Wien. Deutschland wird heuer in die Rezession rutschen. Dieser Prognose schließt sich nun auch die Industrieländerorganisation OECD an, die am Dienstagvormittag ihren aktuellen Weltwirtschaftsausblick veröffentlichte. Demnach wird Österreichs wichtigster Handelspartner heuer eine um 0,2 Prozent schrumpfende Wirtschaft hinnehmen müssen und damit im ohnehin nicht wachstumsstarken Europa die rote Laterne haben. Zum Vergleich: Frankreich kann zumindest um ein Prozent zulegen und auch die italienische Volkswirtschaft soll um 0,8 Prozent wachsen. Für die gesamte Eurozone bedeutet das ein Plus von 0,6 Prozent.

Global gesehen ist Europa damit wie so oft eine der am geringsten wachsenden Regionen. Die globalen wirtschaftlichen Impulse kommen aus den USA (plus 2,2 Prozent), China (plus 5,1 Prozent) oder Indien (plus 6,3 Prozent. Und selbst das von Sanktionen betroffene Russland kann mit einem Wachstum von 0,8 Prozent ein höheres Plus als die Eurozone vorweisen, wenngleich in dieser Zahl auch die Rüstungswirtschaft enthalten ist, die vom Krieg sogar profitiert.

Schwaches Jahr für die gesamte Welt

Ein starkes Jahr wird 2023 laut OECD aber für die gesamte Welt nicht werden. So geht das Wirtschaftswachstum am Planeten von 3,3 Prozent im Vorjahr auf drei Prozent zurück. Und so soll es auch 2024 weitergehen, für das nur mehr ein Plus von 2,7 Prozent erwartet ist. Grund dafür ist die Doppelmühle aus anhaltend hoher Inflation bei gleichzeitig bereits stark angehobenen Zinsen. Letztere sind notwendig, um die Nachfrage zu drosseln und so den Preisauftrieb einzufangen. Allerdings sorgt dies auch dafür, dass die Wirtschaft in Summe abgewürgt wird. Laut Ökonomen ist das nun der Preis, der für die Jahre des billigen Geldes zu zahlen ist.

Für Europa bleibt hier lediglich der Trost, dass sich die Abstände zwischen den globalen Regionen im kommenden Jahr verschieben werden.
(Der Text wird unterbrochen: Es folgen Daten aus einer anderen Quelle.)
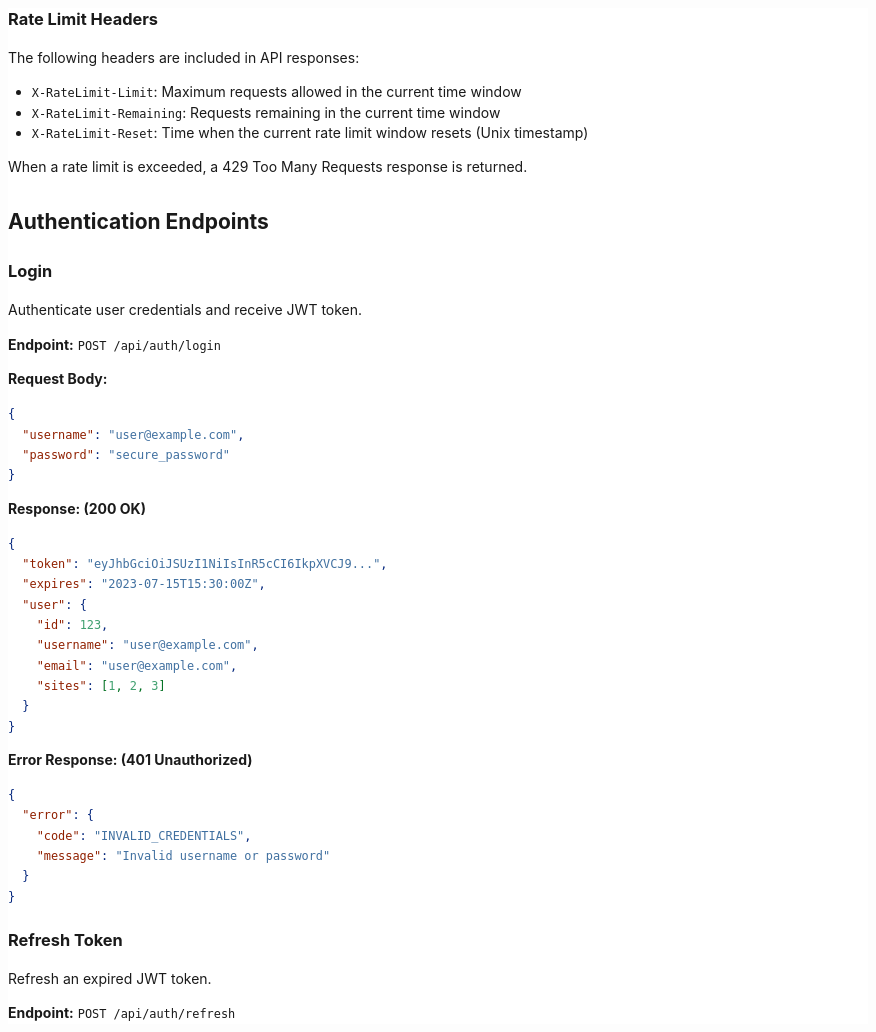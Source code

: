 ### Rate Limit Headers

The following headers are included in API responses:

- `X-RateLimit-Limit`: Maximum requests allowed in the current time window
- `X-RateLimit-Remaining`: Requests remaining in the current time window
- `X-RateLimit-Reset`: Time when the current rate limit window resets (Unix timestamp)

When a rate limit is exceeded, a 429 Too Many Requests response is returned.

## Authentication Endpoints

### Login

Authenticate user credentials and receive JWT token.

**Endpoint:** `POST /api/auth/login`

**Request Body:**
```json
{
  "username": "user@example.com",
  "password": "secure_password"
}
```

**Response: (200 OK)**
```json
{
  "token": "eyJhbGciOiJSUzI1NiIsInR5cCI6IkpXVCJ9...",
  "expires": "2023-07-15T15:30:00Z",
  "user": {
    "id": 123,
    "username": "user@example.com",
    "email": "user@example.com",
    "sites": [1, 2, 3]
  }
}
```

**Error Response: (401 Unauthorized)**
```json
{
  "error": {
    "code": "INVALID_CREDENTIALS",
    "message": "Invalid username or password"
  }
}
```

### Refresh Token

Refresh an expired JWT token.

**Endpoint:** `POST /api/auth/refresh`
Dann soll die Eurozone nämlich wieder stärker zulegen und sogar auf ein Wachstum von 1,1 Prozent kommen, prognostizieren die OECD-Ökonomen. Gleichzeitig sollen die Auswirkungen der hohen Zinsen in den USA erst im nächsten Jahr richtig durchschlagen, weshalb dort die Zuwachsrate auf 1,3 Prozent zurückgeht. Und auch China soll 2024 mit plus 4,6 Prozent deutlich schwächer dastehen als heuer.

Doch trotz der wenig erbaulichen Aussichten empfiehlt die OECD, den Kurs einer strengen Geldpolitik weiterzuverfolgen. Erst wenn es klare Signale gebe, dass der Inflationsdruck nachhaltig nachgelassen habe, solle es hier zu einer Änderung kommen. Die Zinskurve sehen die Ökonomen der Industrieländer-Organisation jedoch bereits in den meisten Weltregionen, darunter auch die USA sowie die Eurozone, in der Nähe ihres schlussendlichen Höchststandes.